Under the reorganization plan, still to be approved by the Bankruptcy Court, the locally based firm's Oct. 11 filing for protection from creditors in U.S. Bankruptcy Court at Nashville will leave Regal with 325 theaters and 3,700 screens.
Those numbers are down from 4,361 screens at 396 locations Regal operated 18 months ago. Based on Regal's 338 operating locations prior to its Chapter 11 filing, the total leased or owned theater space was an estimated 10 million sf based on an average 30,000 sf per theater, GlobeSt.com research finds.
Regal plans to be out of Chapter 11 by January.

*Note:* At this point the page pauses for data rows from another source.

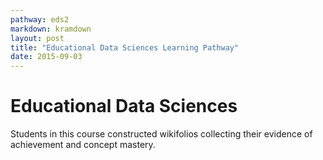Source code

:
 ```yaml
---
pathway: eds2
markdown: kramdown
layout: post
title: "Educational Data Sciences Learning Pathway"
date: 2015-09-03
---
```

# Educational Data Sciences

Students in this course constructed wikifolios collecting their evidence of achievement and concept mastery.
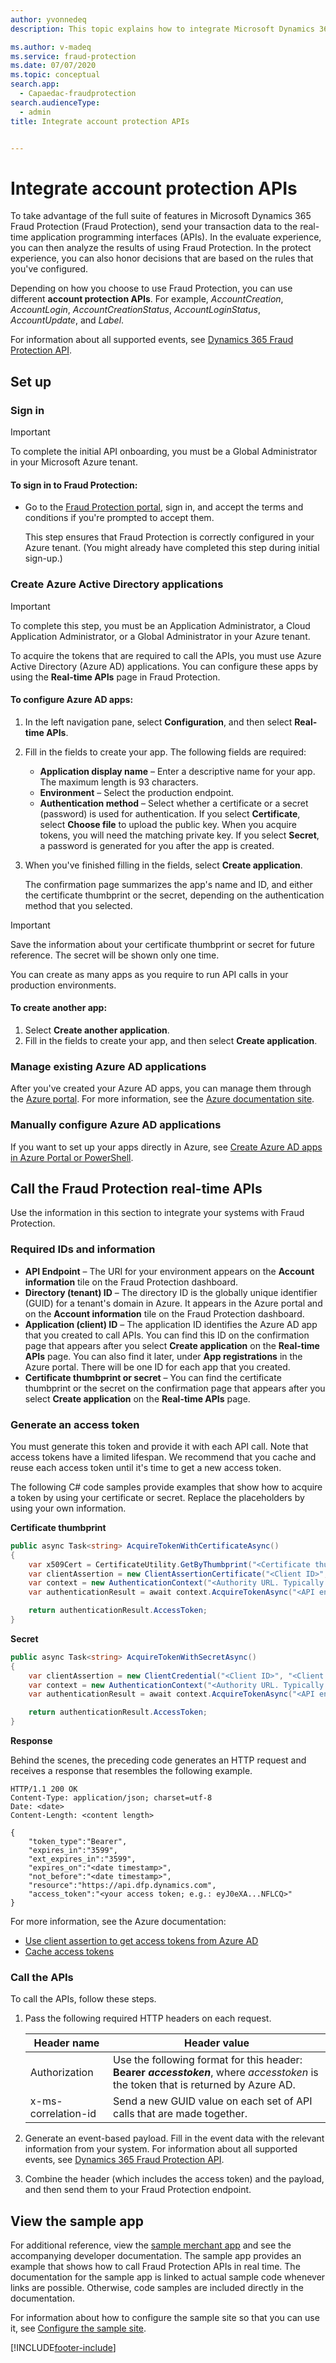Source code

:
 ```yaml
---
author: yvonnedeq
description: This topic explains how to integrate Microsoft Dynamics 365 Fraud Protection real-time application programming interfaces (APIs).

ms.author: v-madeq 
ms.service: fraud-protection
ms.date: 07/07/2020
ms.topic: conceptual
search.app: 
  - Capaedac-fraudprotection
search.audienceType:
  - admin
title: Integrate account protection APIs 


---
```


# Integrate account protection APIs

To take advantage of the full suite of features in Microsoft Dynamics 365 Fraud Protection (Fraud Protection), send your transaction data to the real-time application programming interfaces (APIs). In the evaluate experience, you can then analyze the results of using Fraud Protection. In the protect experience, you can also honor decisions that are based on the rules that you've configured.

Depending on how you choose to use Fraud Protection, you can use different **account protection APIs**. For example, *AccountCreation*, *AccountLogin*, *AccountCreationStatus*, *AccountLoginStatus*, *AccountUpdate*, and *Label*.

For information about all supported events, see [Dynamics 365 Fraud Protection API](https://go.microsoft.com/fwlink/?linkid=2084942).

## Set up

### Sign in

> [!IMPORTANT]
> To complete the initial API onboarding, you must be a Global Administrator in your Microsoft Azure tenant.

#### To sign in to Fraud Protection:

- Go to the [Fraud Protection portal](https://dfp.microsoft.com), sign in, and accept the terms and conditions if you're prompted to accept them.

    This step ensures that Fraud Protection is correctly configured in your Azure tenant. (You might already have completed this step during initial sign-up.)

### Create Azure Active Directory applications

> [!IMPORTANT]
> To complete this step, you must be an Application Administrator, a Cloud Application Administrator, or a Global Administrator in your Azure tenant.

To acquire the tokens that are required to call the APIs, you must use Azure Active Directory (Azure AD) applications. You can configure these apps by using the **Real-time APIs** page in Fraud Protection.

#### To configure Azure AD apps:

1. In the left navigation pane, select **Configuration**, and then select **Real-time APIs**. 

1. Fill in the fields to create your app. The following fields are required:

    - **Application display name** – Enter a descriptive name for your app. The maximum length is 93 characters.
    - **Environment** – Select the production endpoint.
    - **Authentication method** – Select whether a certificate or a secret (password) is used for authentication. If you select **Certificate**, select **Choose file** to upload the public key. When you acquire tokens, you will need the matching private key. If you select **Secret**, a password is generated for you after the app is created.

1. When you've finished filling in the fields, select **Create application**. 

    The confirmation page summarizes the app's name and ID, and either the certificate thumbprint or the secret, depending on the authentication method that you selected.

> [!IMPORTANT]
> Save the information about your certificate thumbprint or secret for future reference. The secret will be shown only one time.

You can create as many apps as you require to run API calls in your production environments.

#### To create another app:

1. Select **Create another application**. 
2. Fill in the fields to create your app, and then select **Create application**.

### Manage existing Azure AD applications

After you've created your Azure AD apps, you can manage them through the [Azure portal](https://portal.azure.com/#blade/Microsoft_AAD_IAM/ActiveDirectoryMenuBlade/RegisteredApps). For more information, see the [Azure documentation site](/azure/active-directory/develop/active-directory-how-applications-are-added).

### Manually configure Azure AD applications

If you want to set up your apps directly in Azure, see [Create Azure AD apps in Azure Portal or PowerShell](azure-apps-portal-powershell.md).

## Call the Fraud Protection real-time APIs

Use the information in this section to integrate your systems with Fraud Protection.

### Required IDs and information

- **API Endpoint** – The URI for your environment appears on the **Account information** tile on the Fraud Protection dashboard.
- **Directory (tenant) ID** – The directory ID is the globally unique identifier (GUID) for a tenant's domain in Azure. It appears in the Azure portal and on the **Account information** tile on the Fraud Protection dashboard.
- **Application (client) ID** – The application ID identifies the Azure AD app that you created to call APIs. You can find this ID on the confirmation page that appears after you select **Create application** on the **Real-time APIs** page. You can also find it later, under **App registrations** in the Azure portal. There will be one ID for each app that you created.
- **Certificate thumbprint or secret** – You can find the certificate thumbprint or the secret on the confirmation page that appears after you select **Create application** on the **Real-time APIs** page.

### Generate an access token

You must generate this token and provide it with each API call. Note that access tokens have a limited lifespan. We recommend that you cache and reuse each access token until it's time to get a new access token.

The following C\# code samples provide examples that show how to acquire a token by using your certificate or secret. Replace the placeholders by using your own information.

**Certificate thumbprint**

```cs
public async Task<string> AcquireTokenWithCertificateAsync()
{
    var x509Cert = CertificateUtility.GetByThumbprint("<Certificate thumbprint>");
    var clientAssertion = new ClientAssertionCertificate("<Client ID>", x509Cert);
    var context = new AuthenticationContext("<Authority URL. Typically https://login.microsoftonline.com/[Directory_ID]>");
    var authenticationResult = await context.AcquireTokenAsync("<API endpoint>", clientAssertion);

    return authenticationResult.AccessToken;
}
```

**Secret**

```cs
public async Task<string> AcquireTokenWithSecretAsync()
{
    var clientAssertion = new ClientCredential("<Client ID>", "<Client secret>");
    var context = new AuthenticationContext("<Authority URL. Typically https://login.microsoftonline.com/[Directory_ID]>");
    var authenticationResult = await context.AcquireTokenAsync("<API endpoint>", clientAssertion);

    return authenticationResult.AccessToken;
}
```

**Response**

Behind the scenes, the preceding code generates an HTTP request and receives a response that resembles the following example.

```http
HTTP/1.1 200 OK
Content-Type: application/json; charset=utf-8
Date: <date>
Content-Length: <content length>

{
    "token_type":"Bearer",
    "expires_in":"3599",
    "ext_expires_in":"3599",
    "expires_on":"<date timestamp>",
    "not_before":"<date timestamp>",
    "resource":"https://api.dfp.dynamics.com",
    "access_token":"<your access token; e.g.: eyJ0eXA...NFLCQ>"
}
```

For more information, see the Azure documentation:

- [Use client assertion to get access tokens from Azure AD](/azure/architecture/multitenant-identity/client-assertion)
- [Cache access tokens](/azure/architecture/multitenant-identity/token-cache)

### Call the APIs

To call the APIs, follow these steps.

1. Pass the following required HTTP headers on each request.

    | Header name         | Header value |
    |---------------------|--------------|
    | Authorization       | Use the following format for this header: **Bearer *accesstoken***, where *accesstoken* is the token that is returned by Azure AD. |
    | x-ms-correlation-id | Send a new GUID value on each set of API calls that are made together. |

2. Generate an event-based payload. Fill in the event data with the relevant information from your system. For information about all supported events, see [Dynamics 365 Fraud Protection API](https://go.microsoft.com/fwlink/?linkid=2084942).
3. Combine the header (which includes the access token) and the payload, and then send them to your Fraud Protection endpoint.

## View the sample app

For additional reference, view the [sample merchant app](https://go.microsoft.com/fwlink/?linkid=2085137) and see the accompanying developer documentation. The sample app provides an example that shows how to call Fraud Protection APIs in real time. The documentation for the sample app is linked to actual sample code whenever links are possible. Otherwise, code samples are included directly in the documentation.

For information about how to configure the sample site so that you can use it, see [Configure the sample site](https://go.microsoft.com/fwlink/?linkid=2100635).


[!INCLUDE[footer-include](includes/footer-banner.md)]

Regal chairman and co-founder Mike Campbell told the Knoxville News-Sentinel he plans to shut down at least 20% of the company's locations. That would equate to about two million sf of vacant space out of the total 10 million sf Regal now leases or owns in 325 locations in 32 states.
Campbell couldn't be reached at GlobeSt.com's publication deadline for comment. Campbell; Amy Miles, chief financial officer; Greg Dunn, chief operating officer; and Peter Brandow, general counsel, will remain as Regal's senior management team.

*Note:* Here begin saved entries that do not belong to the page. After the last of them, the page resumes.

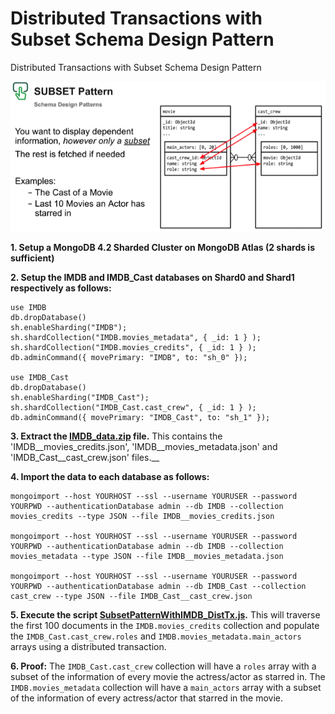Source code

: # Distributed Transactions with Subset Schema Design Pattern
Distributed Transactions with Subset Schema Design Pattern

![Patnter](SubsetPattern.jpg)

__1. Setup a MongoDB 4.2 Sharded Cluster on MongoDB Atlas (2 shards is sufficient)__

__2. Setup the IMDB and IMDB_Cast databases on Shard0 and Shard1 respectively as follows:__ 
```
use IMDB
db.dropDatabase()
sh.enableSharding("IMDB");
sh.shardCollection("IMDB.movies_metadata", { _id: 1 } );
sh.shardCollection("IMDB.movies_credits", { _id: 1 } );
db.adminCommand({ movePrimary: "IMDB", to: "sh_0" });

use IMDB_Cast
db.dropDatabase()
sh.enableSharding("IMDB_Cast");
sh.shardCollection("IMDB_Cast.cast_crew", { _id: 1 } );
db.adminCommand({ movePrimary: "IMDB_Cast", to: "sh_1" });
```
__3. Extract the [IMDB_data.zip](IMDB_data.zip) file.__
This contains the 'IMDB__movies_credits.json', 'IMDB__movies_metadata.json' and 'IMDB_Cast__cast_crew.json' files.__

__4. Import the data to each database as follows:__
```
mongoimport --host YOURHOST --ssl --username YOURUSER --password YOURPWD --authenticationDatabase admin --db IMDB --collection movies_credits --type JSON --file IMDB__movies_credits.json

mongoimport --host YOURHOST --ssl --username YOURUSER --password YOURPWD --authenticationDatabase admin --db IMDB --collection movies_metadata --type JSON --file IMDB__movies_metadata.json

mongoimport --host YOURHOST --ssl --username YOURUSER --password YOURPWD --authenticationDatabase admin --db IMDB_Cast --collection cast_crew --type JSON --file IMDB_Cast__cast_crew.json
```

__5. Execute the script [SubsetPatternWithIMDB_DistTx.js](SubsetPatternWithIMDB_DistTx.js).__
This will traverse the first 100 documents in the `IMDB.movies_credits` collection and populate the `IMDB_Cast.cast_crew.roles` and `IMDB.movies_metadata.main_actors` arrays using a distributed transaction.

__6. Proof:__
The `IMDB_Cast.cast_crew` collection will have a `roles` array with a subset of the information of every movie the actress/actor as starred in. The `IMDB.movies_metadata` collection will have a `main_actors` array with a subset of the information of every actress/actor that starred in the movie.
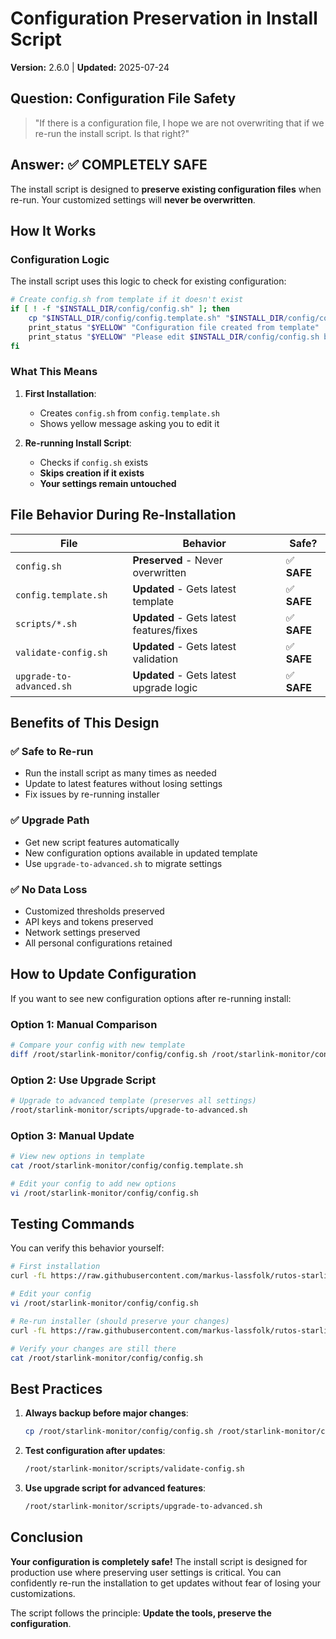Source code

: # Configuration Preservation in Install Script

**Version:** 2.6.0 | **Updated:** 2025-07-24

## Question: Configuration File Safety

> "If there is a configuration file, I hope we are not overwriting that if we re-run the install script. Is that right?"

## Answer: ✅ **COMPLETELY SAFE**

The install script is designed to **preserve existing configuration files** when re-run. Your customized settings will
**never be overwritten**.

## How It Works

### Configuration Logic

The install script uses this logic to check for existing configuration:

```bash
# Create config.sh from template if it doesn't exist
if [ ! -f "$INSTALL_DIR/config/config.sh" ]; then
    cp "$INSTALL_DIR/config/config.template.sh" "$INSTALL_DIR/config/config.sh"
    print_status "$YELLOW" "Configuration file created from template"
    print_status "$YELLOW" "Please edit $INSTALL_DIR/config/config.sh before using"
fi
```

### What This Means

1. **First Installation**:

   - Creates `config.sh` from `config.template.sh`
   - Shows yellow message asking you to edit it

2. **Re-running Install Script**:
   - Checks if `config.sh` exists
   - **Skips creation if it exists**
   - **Your settings remain untouched**

## File Behavior During Re-Installation

| File                     | Behavior                                 | Safe?       |
| ------------------------ | ---------------------------------------- | ----------- |
| `config.sh`              | **Preserved** - Never overwritten        | ✅ **SAFE** |
| `config.template.sh`     | **Updated** - Gets latest template       | ✅ **SAFE** |
| `scripts/*.sh`           | **Updated** - Gets latest features/fixes | ✅ **SAFE** |
| `validate-config.sh`     | **Updated** - Gets latest validation     | ✅ **SAFE** |
| `upgrade-to-advanced.sh` | **Updated** - Gets latest upgrade logic  | ✅ **SAFE** |

## Benefits of This Design

### ✅ **Safe to Re-run**

- Run the install script as many times as needed
- Update to latest features without losing settings
- Fix issues by re-running installer

### ✅ **Upgrade Path**

- Get new script features automatically
- New configuration options available in updated template
- Use `upgrade-to-advanced.sh` to migrate settings

### ✅ **No Data Loss**

- Customized thresholds preserved
- API keys and tokens preserved
- Network settings preserved
- All personal configurations retained

## How to Update Configuration

If you want to see new configuration options after re-running install:

### Option 1: Manual Comparison

```bash
# Compare your config with new template
diff /root/starlink-monitor/config/config.sh /root/starlink-monitor/config/config.template.sh
```

### Option 2: Use Upgrade Script

```bash
# Upgrade to advanced template (preserves all settings)
/root/starlink-monitor/scripts/upgrade-to-advanced.sh
```

### Option 3: Manual Update

```bash
# View new options in template
cat /root/starlink-monitor/config/config.template.sh

# Edit your config to add new options
vi /root/starlink-monitor/config/config.sh
```

## Testing Commands

You can verify this behavior yourself:

```bash
# First installation
curl -fL https://raw.githubusercontent.com/markus-lassfolk/rutos-starlink-failover/main/scripts/install.sh | sh

# Edit your config
vi /root/starlink-monitor/config/config.sh

# Re-run installer (should preserve your changes)
curl -fL https://raw.githubusercontent.com/markus-lassfolk/rutos-starlink-failover/main/scripts/install.sh | sh

# Verify your changes are still there
cat /root/starlink-monitor/config/config.sh
```

## Best Practices

1. **Always backup before major changes**:

   ```bash
   cp /root/starlink-monitor/config/config.sh /root/starlink-monitor/config/config.sh.backup
   ```

2. **Test configuration after updates**:

   ```bash
   /root/starlink-monitor/scripts/validate-config.sh
   ```

3. **Use upgrade script for advanced features**:

   ```bash
   /root/starlink-monitor/scripts/upgrade-to-advanced.sh
   ```

## Conclusion

**Your configuration is completely safe!** The install script is designed for production use where preserving user
settings is critical. You can confidently re-run the installation to get updates without fear of losing your
customizations.

The script follows the principle: **Update the tools, preserve the configuration**.
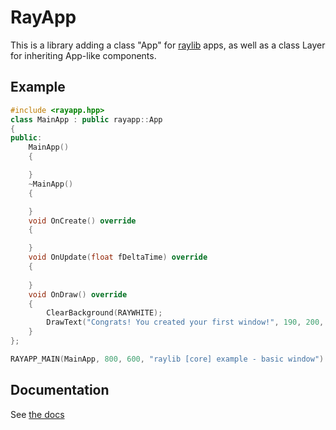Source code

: # RayApp

This is a library adding a class "App" for [raylib](https://github.com/raysan5/raylib) apps, as well as a class Layer for inheriting App-like components.

## Example

```cpp
#include <rayapp.hpp>
class MainApp : public rayapp::App
{
public:
    MainApp()
    {

    }
    ~MainApp()
    {

    }
    void OnCreate() override
    {

    }
    void OnUpdate(float fDeltaTime) override
    {
        
    }
    void OnDraw() override
    {
        ClearBackground(RAYWHITE);
        DrawText("Congrats! You created your first window!", 190, 200, 20, LIGHTGRAY);
    }
};

RAYAPP_MAIN(MainApp, 800, 600, "raylib [core] example - basic window")
```

## Documentation

See [the docs](https://lambbread.github.io/rayapp-docs)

The voluntary bankruptcy filing marks the end of a 46-month ownership by New York-based Kohlberg Kravis Roberts & Co. and Hicks, Muse, Tate & Furst Inc. of Dallas. The two firms bought Regal in 1998 for $1.5 billion.

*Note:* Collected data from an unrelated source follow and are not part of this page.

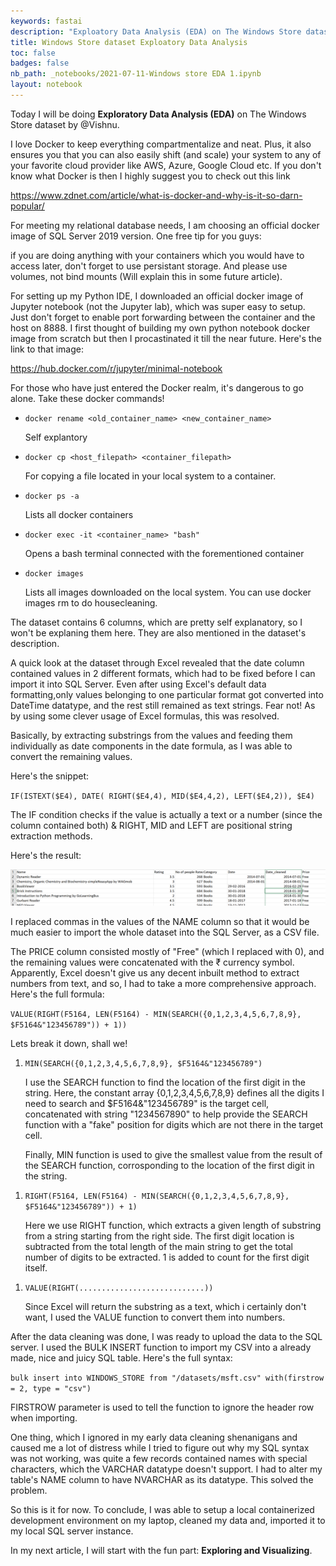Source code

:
```yaml
---
keywords: fastai
description: "Exploatory Data Analysis (EDA) on The Windows Store dataset from Kaggle: https://www.kaggle.com/vishnuvarthanrao/windows-store"
title: Windows Store dataset Exploatory Data Analysis
toc: false
badges: false
nb_path: _notebooks/2021-07-11-Windows store EDA 1.ipynb
layout: notebook
---
```


<!--
#################################################
### THIS FILE WAS AUTOGENERATED! DO NOT EDIT! ###
#################################################
# file to edit: _notebooks/2021-07-11-Windows store EDA 1.ipynb
-->

<div class="container" id="notebook-container">
        
<div class="cell border-box-sizing text_cell rendered"><div class="inner_cell">
<div class="text_cell_render border-box-sizing rendered_html">
<p>Today I will be doing <b>Exploratory Data Analysis (EDA)</b> on The Windows Store dataset by @Vishnu.</p>
<p>I love Docker to keep everything compartmentalize and neat. Plus, it also ensures you that you can also easily shift (and scale) your system to any of your favorite cloud provider like AWS, Azure, Google Cloud etc. If you don't know what Docker is then I highly suggest you to check out this link</p>
<p><a href="https://www.zdnet.com/article/what-is-docker-and-why-is-it-so-darn-popular/">https://www.zdnet.com/article/what-is-docker-and-why-is-it-so-darn-popular/</a></p>
<p>For meeting my relational database needs, I am choosing an official docker image of SQL Server 2019 version. One free tip for you guys:</p>
<p>if you are doing anything with your containers which you would have to access later, don't forget to use persistant storage. And please use volumes, not bind mounts (Will explain this in some future article).</p>
<p>For setting up my Python IDE, I downloaded an official docker image of Jupyter notebook (not the Jupyter lab), which was super easy to setup. Just don't forget to enable port forwarding between the container and the host on 8888. I first thought of building my own python notebook docker image from scratch but then I procastinated it till the near future. Here's the link to that image:</p>
<p><a href="https://hub.docker.com/r/jupyter/minimal-notebook">https://hub.docker.com/r/jupyter/minimal-notebook</a></p>
<p>For those who have just entered the Docker realm, it's dangerous to go alone. Take these docker commands!</p>
<ul>
<li><p><code>docker rename &lt;old_container_name&gt; &lt;new_container_name&gt;</code></p>
<p>Self explantory</p>
</li>
<li><p><code>docker cp &lt;host_filepath&gt; &lt;container_filepath&gt;</code></p>
<p>For copying a file located in your local system to a container.</p>
</li>
<li><p><code>docker ps -a</code></p>
<p>Lists all docker containers</p>
</li>
<li><p><code>docker exec -it &lt;container_name&gt; "bash"</code></p>
<p>Opens a bash terminal connected with the forementioned container</p>
</li>
<li><p><code>docker images</code></p>
<p>Lists all images downloaded on the local system. You can use docker images rm <image_id> to do housecleaning.</p>
</li>
</ul>

</div>
</div>
</div>
<div class="cell border-box-sizing text_cell rendered"><div class="inner_cell">
<div class="text_cell_render border-box-sizing rendered_html">
<p>The dataset contains 6 columns, which are pretty self explanatory, so I won't be explaning them here. They are also mentioned in the dataset's description.</p>
<p>A quick look at the dataset through Excel revealed that the date column contained values in 2 different formats, which had to be fixed before I can import it into SQL Server. Even after using Excel's default data formatting,only values belonging to one particular format got converted into DateTime datatype, and the rest still remained as text strings. Fear not! As by using some clever usage of Excel formulas, this was resolved.</p>
<p>Basically, by extracting substrings from the values and feeding them individually as date components in the date formula, as I was able to convert the remaining values.</p>
<p>Here's the snippet:</p>
<p><code>IF(ISTEXT($E4), DATE( RIGHT($E4,4), MID($E4,4,2), LEFT($E4,2)), $E4)</code></p>
<p>The IF condition checks if the value is actually a text or a number (since the column contained both) &amp; RIGHT, MID and LEFT are positional string extraction methods.</p>
<p>Here's the result:</p>
<p><img src="/images/copied_from_nb/download.png" alt=""></p>

</div>
</div>
</div>
<div class="cell border-box-sizing text_cell rendered"><div class="inner_cell">
<div class="text_cell_render border-box-sizing rendered_html">
<p>I replaced commas in the values of the NAME column so that it would be much easier to import the whole dataset into the SQL Server, as a CSV file.</p>
<p>The PRICE column consisted mostly of "Free" (which I replaced with 0), and the remaining values were concatenated with the ₹ currency symbol. Apparently, Excel doesn't give us any decent inbuilt method to extract numbers from text, and so, I had to take a more comprehensive approach. Here's the full formula:</p>
<p><code>VALUE(RIGHT(F5164, LEN(F5164) - MIN(SEARCH({0,1,2,3,4,5,6,7,8,9}, $F5164&amp;"123456789")) + 1))</code></p>
<p>Lets break it down, shall we!</p>

</div>
</div>
</div>
<div class="cell border-box-sizing text_cell rendered"><div class="inner_cell">
<div class="text_cell_render border-box-sizing rendered_html">
<ol>
<li><p><code>MIN(SEARCH({0,1,2,3,4,5,6,7,8,9}, $F5164&amp;"123456789")</code></p>
<p>I use the SEARCH function to find the location of the first digit in the string. Here, the constant array               {0,1,2,3,4,5,6,7,8,9} defines all the digits I need to search and $F5164&amp;"123456789" is the target cell, concatenated with string "1234567890" to help provide the SEARCH function with a "fake" position for digits which are not there in the target cell.</p>
<p>Finally, MIN function is used to give the smallest value from the result of the SEARCH function, corrosponding to the location of the first digit in the string.</p>
</li>
</ol>
<ol>
<li><p><code>RIGHT(F5164, LEN(F5164) - MIN(SEARCH({0,1,2,3,4,5,6,7,8,9}, $F5164&amp;"123456789")) + 1)</code></p>
<p>Here we use RIGHT function, which extracts a given length of substring from a string starting from the right side. The first digit location is subtracted from the total length of the main string to get the total number of digits to be extracted. 1 is added to count for the first digit itself.</p>
</li>
</ol>
<ol>
<li><p><code>VALUE(RIGHT(............................))</code></p>
<p>Since Excel will return the substring as a text, which i certainly don't want, I used the VALUE function to convert them into numbers.</p>
</li>
</ol>

</div>
</div>
</div>
<div class="cell border-box-sizing text_cell rendered"><div class="inner_cell">
<div class="text_cell_render border-box-sizing rendered_html">
<p>After the data cleaning was done, I was ready to upload the data to the SQL server. I used the BULK INSERT function to import my CSV into a already made, nice and juicy SQL table. Here's the full syntax:</p>
<p><code>bulk insert into WINDOWS_STORE from "/datasets/msft.csv" with(firstrow = 2, type = "csv")</code></p>
<p>FIRSTROW parameter is used to tell the function to ignore the header row when importing.</p>
<p>One thing, which I ignored in my early data cleaning shenanigans and caused me a lot of distress while I tried to figure out why my SQL syntax was not working, was quite a few records contained names with special characters, which the VARCHAR datatype doesn't support. I had to alter my table's NAME column to have NVARCHAR as its datatype. This solved the problem.</p>

</div>
</div>
</div>
<div class="cell border-box-sizing text_cell rendered"><div class="inner_cell">
<div class="text_cell_render border-box-sizing rendered_html">
<p>So this is it for now. To conclude, I was able to setup a local containerized development environment on my laptop, cleaned my data and, imported it to my local SQL server instance.</p>
<p>In my next article, I will start with the fun part: <b>Exploring and Visualizing</b>.</p>

</div>
</div>
</div>
</div>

Denver billionaire Philip F. Anschutz and Los Angeles-based Oaktree Capital Management reportedly own about $750 million of Regal's $2 billion debt listed in its bankruptcy petition. That makes the two groups Regal's largest creditors. Assets listed also totaled $2 billion.
The proposed reorganization plan would allow Anschutz and his associates to trade the Regal debt they have bought for an equity position in the theater company, brokers intimate with the bankruptcy petition tell GlobeSt.com on condition of anonymity.
If the Bankruptcy Court approves the sale of Regal to the Anschutz group in exchange for its debt holdings, KKR and Hicks Muse would be freed of their $2 billion debt load but would receive nothing from the transaction.
The Anschutz group would then own 6,000 screens or about 20% of the theater industry, sources tell GlobeSt.com. The group already owns Edwards Theatres Circuit Inc. of Newport Beach, CA which is winding its way through Chapter 11 itself after filing in August 2000.
The chain owns 70 theaters with 739 screens. Edwards lost $40 milion in 1999 after earning $14 million in 1998, according to its filings with the Securities and Exchange Commission.